ENTRIES SHOWN:
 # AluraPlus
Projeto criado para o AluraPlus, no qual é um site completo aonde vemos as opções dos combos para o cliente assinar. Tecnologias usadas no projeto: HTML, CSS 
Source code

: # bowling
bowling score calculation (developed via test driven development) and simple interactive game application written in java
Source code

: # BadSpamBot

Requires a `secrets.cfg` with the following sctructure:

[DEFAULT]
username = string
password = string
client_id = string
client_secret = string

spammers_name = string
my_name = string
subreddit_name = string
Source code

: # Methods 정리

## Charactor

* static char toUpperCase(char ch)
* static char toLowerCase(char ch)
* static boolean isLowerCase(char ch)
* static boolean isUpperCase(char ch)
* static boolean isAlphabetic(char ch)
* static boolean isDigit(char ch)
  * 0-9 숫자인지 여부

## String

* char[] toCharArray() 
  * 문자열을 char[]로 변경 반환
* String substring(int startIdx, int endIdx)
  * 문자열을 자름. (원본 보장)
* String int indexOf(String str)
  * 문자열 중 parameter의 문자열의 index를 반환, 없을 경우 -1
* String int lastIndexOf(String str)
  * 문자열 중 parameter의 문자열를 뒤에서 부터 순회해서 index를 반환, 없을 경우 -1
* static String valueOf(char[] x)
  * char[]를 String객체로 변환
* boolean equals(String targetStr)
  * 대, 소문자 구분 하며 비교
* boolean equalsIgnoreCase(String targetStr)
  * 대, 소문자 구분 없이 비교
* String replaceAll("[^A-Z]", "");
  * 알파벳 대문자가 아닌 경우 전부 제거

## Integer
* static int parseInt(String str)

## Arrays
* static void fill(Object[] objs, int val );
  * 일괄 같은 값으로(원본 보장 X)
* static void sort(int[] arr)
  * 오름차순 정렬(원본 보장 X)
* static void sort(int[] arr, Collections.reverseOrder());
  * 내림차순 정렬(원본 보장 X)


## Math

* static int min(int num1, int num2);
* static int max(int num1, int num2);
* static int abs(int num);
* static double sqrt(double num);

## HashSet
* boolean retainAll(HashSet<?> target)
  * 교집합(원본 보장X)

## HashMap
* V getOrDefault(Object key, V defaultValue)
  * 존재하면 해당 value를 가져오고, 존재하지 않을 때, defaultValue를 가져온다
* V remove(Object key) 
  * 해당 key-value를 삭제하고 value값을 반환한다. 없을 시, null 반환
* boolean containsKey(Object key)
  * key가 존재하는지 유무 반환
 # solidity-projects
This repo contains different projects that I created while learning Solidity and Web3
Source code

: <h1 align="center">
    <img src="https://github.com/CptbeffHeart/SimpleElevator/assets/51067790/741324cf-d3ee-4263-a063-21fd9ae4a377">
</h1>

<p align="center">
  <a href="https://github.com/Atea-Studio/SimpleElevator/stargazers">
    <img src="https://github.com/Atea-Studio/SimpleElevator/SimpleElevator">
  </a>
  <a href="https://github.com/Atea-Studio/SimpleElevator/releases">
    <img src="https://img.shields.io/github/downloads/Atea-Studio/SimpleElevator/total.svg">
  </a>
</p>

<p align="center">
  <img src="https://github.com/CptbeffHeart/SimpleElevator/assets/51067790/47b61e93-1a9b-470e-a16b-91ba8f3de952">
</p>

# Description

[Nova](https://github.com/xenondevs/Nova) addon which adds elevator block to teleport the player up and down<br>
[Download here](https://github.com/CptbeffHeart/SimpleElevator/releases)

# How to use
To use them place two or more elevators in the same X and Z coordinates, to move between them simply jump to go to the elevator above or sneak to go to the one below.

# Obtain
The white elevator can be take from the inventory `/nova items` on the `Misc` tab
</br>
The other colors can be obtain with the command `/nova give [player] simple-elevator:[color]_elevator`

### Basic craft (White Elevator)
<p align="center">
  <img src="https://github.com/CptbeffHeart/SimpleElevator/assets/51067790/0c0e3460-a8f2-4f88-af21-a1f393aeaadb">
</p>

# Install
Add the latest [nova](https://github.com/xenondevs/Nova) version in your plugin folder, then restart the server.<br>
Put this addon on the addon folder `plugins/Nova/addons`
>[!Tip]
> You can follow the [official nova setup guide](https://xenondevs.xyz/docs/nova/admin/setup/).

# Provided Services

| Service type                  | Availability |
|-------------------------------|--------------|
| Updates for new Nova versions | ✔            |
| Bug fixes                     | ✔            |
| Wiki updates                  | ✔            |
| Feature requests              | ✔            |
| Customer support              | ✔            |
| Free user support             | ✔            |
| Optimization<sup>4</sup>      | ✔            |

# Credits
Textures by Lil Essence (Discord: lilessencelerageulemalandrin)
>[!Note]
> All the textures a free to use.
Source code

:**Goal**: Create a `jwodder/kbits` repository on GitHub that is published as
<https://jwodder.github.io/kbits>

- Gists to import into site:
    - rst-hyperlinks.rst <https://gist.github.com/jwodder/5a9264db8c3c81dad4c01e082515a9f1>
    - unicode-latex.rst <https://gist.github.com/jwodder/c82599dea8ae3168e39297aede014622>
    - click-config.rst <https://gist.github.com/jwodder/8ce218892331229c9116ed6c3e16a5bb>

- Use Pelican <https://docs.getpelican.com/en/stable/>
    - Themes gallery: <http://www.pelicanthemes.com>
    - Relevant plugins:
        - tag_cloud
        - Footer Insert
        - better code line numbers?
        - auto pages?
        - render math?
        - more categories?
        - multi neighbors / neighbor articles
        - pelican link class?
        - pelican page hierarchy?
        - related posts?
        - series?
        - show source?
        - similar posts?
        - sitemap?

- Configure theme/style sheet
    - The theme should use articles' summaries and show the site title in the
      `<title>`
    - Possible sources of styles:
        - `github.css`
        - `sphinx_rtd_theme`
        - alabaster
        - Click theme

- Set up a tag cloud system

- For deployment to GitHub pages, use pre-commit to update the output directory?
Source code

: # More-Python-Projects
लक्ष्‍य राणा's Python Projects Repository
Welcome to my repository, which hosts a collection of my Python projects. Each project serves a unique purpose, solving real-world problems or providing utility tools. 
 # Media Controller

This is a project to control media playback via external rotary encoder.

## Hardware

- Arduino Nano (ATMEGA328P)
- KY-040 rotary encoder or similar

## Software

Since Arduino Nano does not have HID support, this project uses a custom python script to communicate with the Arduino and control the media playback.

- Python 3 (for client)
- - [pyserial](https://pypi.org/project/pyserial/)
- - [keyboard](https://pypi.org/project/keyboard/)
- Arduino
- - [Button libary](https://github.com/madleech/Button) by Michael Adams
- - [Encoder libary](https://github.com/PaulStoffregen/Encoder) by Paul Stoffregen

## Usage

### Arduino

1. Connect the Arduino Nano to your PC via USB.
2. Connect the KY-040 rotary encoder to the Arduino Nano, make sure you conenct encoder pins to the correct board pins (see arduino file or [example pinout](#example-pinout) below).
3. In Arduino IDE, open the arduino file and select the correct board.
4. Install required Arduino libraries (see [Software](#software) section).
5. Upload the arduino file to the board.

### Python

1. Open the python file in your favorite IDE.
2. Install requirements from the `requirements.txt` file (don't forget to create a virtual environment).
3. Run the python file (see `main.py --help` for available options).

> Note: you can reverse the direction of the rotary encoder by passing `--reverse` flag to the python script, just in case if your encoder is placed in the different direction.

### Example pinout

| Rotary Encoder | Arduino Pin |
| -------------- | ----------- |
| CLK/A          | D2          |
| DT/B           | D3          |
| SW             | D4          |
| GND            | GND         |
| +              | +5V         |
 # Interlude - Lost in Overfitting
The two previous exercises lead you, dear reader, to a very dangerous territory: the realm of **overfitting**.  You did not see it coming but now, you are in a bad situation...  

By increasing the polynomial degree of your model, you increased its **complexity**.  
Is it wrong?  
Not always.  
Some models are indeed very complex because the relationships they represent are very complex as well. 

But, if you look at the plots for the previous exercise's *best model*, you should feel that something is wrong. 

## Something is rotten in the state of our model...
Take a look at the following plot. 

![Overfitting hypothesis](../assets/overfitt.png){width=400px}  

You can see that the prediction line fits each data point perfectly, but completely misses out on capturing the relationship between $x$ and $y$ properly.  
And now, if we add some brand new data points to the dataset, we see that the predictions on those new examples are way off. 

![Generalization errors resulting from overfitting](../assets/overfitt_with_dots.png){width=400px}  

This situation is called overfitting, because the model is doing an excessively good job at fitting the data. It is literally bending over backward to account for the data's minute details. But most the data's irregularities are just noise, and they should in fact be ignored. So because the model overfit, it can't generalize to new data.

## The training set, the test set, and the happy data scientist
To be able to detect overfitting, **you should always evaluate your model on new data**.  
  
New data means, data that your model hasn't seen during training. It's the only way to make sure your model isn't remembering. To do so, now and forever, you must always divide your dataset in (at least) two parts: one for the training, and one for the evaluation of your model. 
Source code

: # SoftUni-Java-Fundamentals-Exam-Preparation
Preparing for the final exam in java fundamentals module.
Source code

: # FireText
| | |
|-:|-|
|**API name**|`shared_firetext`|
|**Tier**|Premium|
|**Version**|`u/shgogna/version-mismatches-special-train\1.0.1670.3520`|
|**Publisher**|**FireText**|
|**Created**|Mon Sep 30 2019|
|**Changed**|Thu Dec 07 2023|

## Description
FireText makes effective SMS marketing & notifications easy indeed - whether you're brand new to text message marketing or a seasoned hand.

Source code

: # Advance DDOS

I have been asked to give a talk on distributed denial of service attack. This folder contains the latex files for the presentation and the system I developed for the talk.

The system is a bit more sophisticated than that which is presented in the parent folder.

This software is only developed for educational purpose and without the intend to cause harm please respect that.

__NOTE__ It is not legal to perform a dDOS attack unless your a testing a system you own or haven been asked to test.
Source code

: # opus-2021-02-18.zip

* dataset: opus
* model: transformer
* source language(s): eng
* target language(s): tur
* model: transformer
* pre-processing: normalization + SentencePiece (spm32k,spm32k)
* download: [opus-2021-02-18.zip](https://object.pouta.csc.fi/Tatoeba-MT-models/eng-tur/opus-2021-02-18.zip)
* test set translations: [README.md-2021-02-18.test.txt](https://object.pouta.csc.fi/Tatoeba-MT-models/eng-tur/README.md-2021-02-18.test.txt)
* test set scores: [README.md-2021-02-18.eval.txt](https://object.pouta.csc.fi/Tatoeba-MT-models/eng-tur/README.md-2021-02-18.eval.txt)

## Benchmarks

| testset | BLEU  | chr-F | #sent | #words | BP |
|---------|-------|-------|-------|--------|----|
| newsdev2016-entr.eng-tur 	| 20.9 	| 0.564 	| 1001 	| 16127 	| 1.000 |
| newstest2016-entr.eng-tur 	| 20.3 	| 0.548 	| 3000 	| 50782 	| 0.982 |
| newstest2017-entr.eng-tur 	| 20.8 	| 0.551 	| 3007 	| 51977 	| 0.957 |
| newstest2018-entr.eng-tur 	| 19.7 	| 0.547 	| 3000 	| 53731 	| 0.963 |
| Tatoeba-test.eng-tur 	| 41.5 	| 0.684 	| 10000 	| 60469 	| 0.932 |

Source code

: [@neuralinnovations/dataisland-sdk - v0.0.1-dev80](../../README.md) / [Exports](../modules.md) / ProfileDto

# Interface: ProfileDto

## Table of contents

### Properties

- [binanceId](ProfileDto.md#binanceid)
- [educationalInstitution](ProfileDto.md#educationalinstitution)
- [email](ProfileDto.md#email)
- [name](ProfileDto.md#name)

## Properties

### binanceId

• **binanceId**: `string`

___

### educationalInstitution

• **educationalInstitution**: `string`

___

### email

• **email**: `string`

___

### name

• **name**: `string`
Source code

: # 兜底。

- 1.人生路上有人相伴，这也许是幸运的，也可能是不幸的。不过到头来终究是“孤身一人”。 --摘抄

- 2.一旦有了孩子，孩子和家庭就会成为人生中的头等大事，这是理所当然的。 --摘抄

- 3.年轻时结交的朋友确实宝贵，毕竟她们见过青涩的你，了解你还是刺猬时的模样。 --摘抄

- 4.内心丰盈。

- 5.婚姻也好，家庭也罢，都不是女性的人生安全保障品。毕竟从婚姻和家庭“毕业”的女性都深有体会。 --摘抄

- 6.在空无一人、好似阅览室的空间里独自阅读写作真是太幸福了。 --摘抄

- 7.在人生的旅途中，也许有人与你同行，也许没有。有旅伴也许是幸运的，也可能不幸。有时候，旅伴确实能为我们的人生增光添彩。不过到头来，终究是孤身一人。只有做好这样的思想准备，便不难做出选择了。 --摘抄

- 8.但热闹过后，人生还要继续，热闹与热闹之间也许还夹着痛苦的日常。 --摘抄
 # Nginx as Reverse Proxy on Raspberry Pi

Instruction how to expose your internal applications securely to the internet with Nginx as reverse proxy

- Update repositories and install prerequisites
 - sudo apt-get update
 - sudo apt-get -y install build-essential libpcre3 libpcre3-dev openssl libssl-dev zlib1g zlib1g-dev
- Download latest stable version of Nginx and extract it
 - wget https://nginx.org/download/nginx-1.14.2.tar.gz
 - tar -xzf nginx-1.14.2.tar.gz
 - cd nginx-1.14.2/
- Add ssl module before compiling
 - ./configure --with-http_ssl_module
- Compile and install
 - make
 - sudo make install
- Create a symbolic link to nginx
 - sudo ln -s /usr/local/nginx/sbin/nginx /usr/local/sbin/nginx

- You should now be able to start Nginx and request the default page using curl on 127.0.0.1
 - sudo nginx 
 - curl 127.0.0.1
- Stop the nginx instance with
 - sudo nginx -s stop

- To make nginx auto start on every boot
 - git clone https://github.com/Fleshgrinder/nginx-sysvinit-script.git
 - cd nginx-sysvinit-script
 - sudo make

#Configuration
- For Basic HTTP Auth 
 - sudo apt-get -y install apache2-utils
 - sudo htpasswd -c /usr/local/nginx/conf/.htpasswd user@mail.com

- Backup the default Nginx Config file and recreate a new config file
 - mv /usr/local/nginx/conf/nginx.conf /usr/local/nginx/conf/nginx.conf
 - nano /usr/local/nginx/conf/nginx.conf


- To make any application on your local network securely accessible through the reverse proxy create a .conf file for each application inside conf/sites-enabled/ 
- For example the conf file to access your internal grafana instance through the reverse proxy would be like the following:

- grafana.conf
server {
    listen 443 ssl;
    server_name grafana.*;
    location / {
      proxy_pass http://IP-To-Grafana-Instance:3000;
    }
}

WORK TO BE COMPLETED:
Your answer should be the exact lines above from the one with "- sudo ln -s" through the one with "- Backup the", both included, and nothing besides.

EXPECTED ANSWER:
 - sudo ln -s /usr/local/nginx/sbin/nginx /usr/local/sbin/nginx

- You should now be able to start Nginx and request the default page using curl on 127.0.0.1
 - sudo nginx 
 - curl 127.0.0.1
- Stop the nginx instance with
 - sudo nginx -s stop

- To make nginx auto start on every boot
 - git clone https://github.com/Fleshgrinder/nginx-sysvinit-script.git
 - cd nginx-sysvinit-script
 - sudo make

#Configuration
- For Basic HTTP Auth 
 - sudo apt-get -y install apache2-utils
 - sudo htpasswd -c /usr/local/nginx/conf/.htpasswd user@mail.com

- Backup the default Nginx Config file and recreate a new config file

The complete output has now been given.